If the payer does not hold retention money as required, the payer commits an offence and is liable for a fine up to NZ$200,000. If the payer is a body corporate, each of its directors also commits an offence and is liable for a fine up to NZ$50,000 each.
It is a defence to these charges if:
- A defendant (including a director) proves they took all reasonable steps to ensure that the payer complied with the relevant requirements.
- A defendant payer can prove that it acted in good faith and honestly believed it was permitted to use retention money in order to remedy defects in the performance of the payee’s obligations.
There are separate offences if a payer does not hold adequate records, or does not give the payee the required information about the retention money trust, or gives information that is false or misleading. If the payer commits one of these offences it is liable for a fine up to NZ$50,000. There is no separate liability for directors if the payer commits this offence.
Further changes to the Amendment Bill
The Amendment Bill has now worked its way through the Parliamentary process. In that process, at Committee of the Whole stage, the Minister introduced a number of smaller amendments by way of Supplementary Order Paper with the intention of further strengthening and clarifying the amendments.
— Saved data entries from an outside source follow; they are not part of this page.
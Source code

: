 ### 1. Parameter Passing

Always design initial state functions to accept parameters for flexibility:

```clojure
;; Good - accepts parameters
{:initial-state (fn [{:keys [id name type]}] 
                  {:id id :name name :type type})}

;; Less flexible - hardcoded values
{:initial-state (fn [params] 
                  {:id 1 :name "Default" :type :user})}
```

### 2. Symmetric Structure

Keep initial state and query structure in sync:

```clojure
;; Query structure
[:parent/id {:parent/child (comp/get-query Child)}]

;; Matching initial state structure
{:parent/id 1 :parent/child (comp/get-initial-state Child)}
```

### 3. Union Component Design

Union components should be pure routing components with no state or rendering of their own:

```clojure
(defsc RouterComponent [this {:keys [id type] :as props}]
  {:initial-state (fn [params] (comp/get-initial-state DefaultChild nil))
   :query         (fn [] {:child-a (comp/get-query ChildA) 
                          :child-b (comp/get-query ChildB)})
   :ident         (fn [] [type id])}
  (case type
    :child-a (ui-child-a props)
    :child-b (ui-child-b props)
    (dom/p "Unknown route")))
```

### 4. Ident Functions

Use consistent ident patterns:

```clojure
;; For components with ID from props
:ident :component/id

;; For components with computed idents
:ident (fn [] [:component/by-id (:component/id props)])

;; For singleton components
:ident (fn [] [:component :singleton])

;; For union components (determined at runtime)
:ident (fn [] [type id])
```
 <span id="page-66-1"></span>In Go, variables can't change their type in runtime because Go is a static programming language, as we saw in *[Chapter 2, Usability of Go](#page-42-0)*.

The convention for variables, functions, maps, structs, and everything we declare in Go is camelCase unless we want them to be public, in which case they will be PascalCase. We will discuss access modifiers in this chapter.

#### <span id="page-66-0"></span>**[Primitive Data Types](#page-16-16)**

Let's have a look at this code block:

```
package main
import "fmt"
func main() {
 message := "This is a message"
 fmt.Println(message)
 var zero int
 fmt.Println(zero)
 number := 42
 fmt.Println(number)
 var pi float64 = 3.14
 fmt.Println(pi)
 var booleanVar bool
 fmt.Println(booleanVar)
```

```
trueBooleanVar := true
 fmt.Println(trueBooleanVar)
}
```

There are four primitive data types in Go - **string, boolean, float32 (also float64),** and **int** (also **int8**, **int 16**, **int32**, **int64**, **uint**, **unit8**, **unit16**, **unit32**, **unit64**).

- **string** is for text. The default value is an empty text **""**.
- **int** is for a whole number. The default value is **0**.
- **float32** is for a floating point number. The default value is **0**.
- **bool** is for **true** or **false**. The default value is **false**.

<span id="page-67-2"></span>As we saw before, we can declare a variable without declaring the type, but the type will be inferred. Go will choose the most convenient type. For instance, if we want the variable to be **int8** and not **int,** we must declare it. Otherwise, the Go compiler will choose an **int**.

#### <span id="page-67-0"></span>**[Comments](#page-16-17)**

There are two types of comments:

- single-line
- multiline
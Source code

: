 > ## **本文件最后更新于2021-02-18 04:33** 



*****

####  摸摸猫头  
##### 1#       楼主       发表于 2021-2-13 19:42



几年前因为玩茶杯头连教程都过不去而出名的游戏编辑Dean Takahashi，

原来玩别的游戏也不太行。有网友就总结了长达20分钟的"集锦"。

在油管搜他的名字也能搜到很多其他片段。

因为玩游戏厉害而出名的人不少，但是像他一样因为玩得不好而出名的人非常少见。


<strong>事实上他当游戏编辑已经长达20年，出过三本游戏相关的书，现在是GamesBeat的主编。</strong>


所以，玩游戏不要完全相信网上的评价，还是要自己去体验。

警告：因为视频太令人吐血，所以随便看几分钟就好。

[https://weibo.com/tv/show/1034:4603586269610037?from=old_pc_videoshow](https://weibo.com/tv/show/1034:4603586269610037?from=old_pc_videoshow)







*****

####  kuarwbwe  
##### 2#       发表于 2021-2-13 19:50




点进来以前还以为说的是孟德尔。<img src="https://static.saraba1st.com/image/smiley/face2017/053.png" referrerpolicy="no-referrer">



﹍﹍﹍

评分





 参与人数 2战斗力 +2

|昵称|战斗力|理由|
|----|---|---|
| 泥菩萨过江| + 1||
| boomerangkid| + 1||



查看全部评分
The further amendments included:
- Adding powers for MBIE to administer and enforce the regime: This includes the power to require the provision of any information by written notice; the ability to obtain a search warrant if there are reasonable grounds that an offence has been, is being, or will be committed; and offences for failing to comply with requests or hindering MBIE.
- Clarifying how the amendments apply to local authorities: Including by ensuring that members of local authorities are not caught in the definition of “director” and allowing payers that are council-controlled organisations to hold retention money in a bank account of the relevant local authority.
- Clarifying that the regime applies to the retention of funds in relation to a commercial construction contract even if the contract does not provide for such a retention.
- Various minor amendments: Including to clarify the references to receivers and account for different situations where retentions may be held.
As noted, the new regime comes into force from 5 October 2023, so parties have time to prepare to meet the new requirements. The new regime will apply to construction contracts entered into – or amended – after the Amendment Bill comes into force.
It remains to be seen whether the Amendment Bill will have the desired effect in clarifying and strengthening the current retentions regime. The Amendment Bill does clarify when a trust is formed and the steps required to protect retention money (such as holding the funds separate from other funds or assets).
However, there may be wider consequences and new areas for potential uncertainty. As we have previously noted:
- The new obligations and penalties may give rise to an increase in the number of principals requiring a bond from contractors in lieu of retentions which could put further pressure on contractor cashflow in a tightening market. This may, in turn, increase the use of insurance-backed bonds.
- The new regime introduces new criminal and regulatory risks, including for directors. While affirmative defences are available, directors will bear the onus of proof in establishing that they took all reasonable steps to ensure their organisation complied with its statutory duties.
The response by the industry, and the courts, will therefore be important factors in the success of the new regime.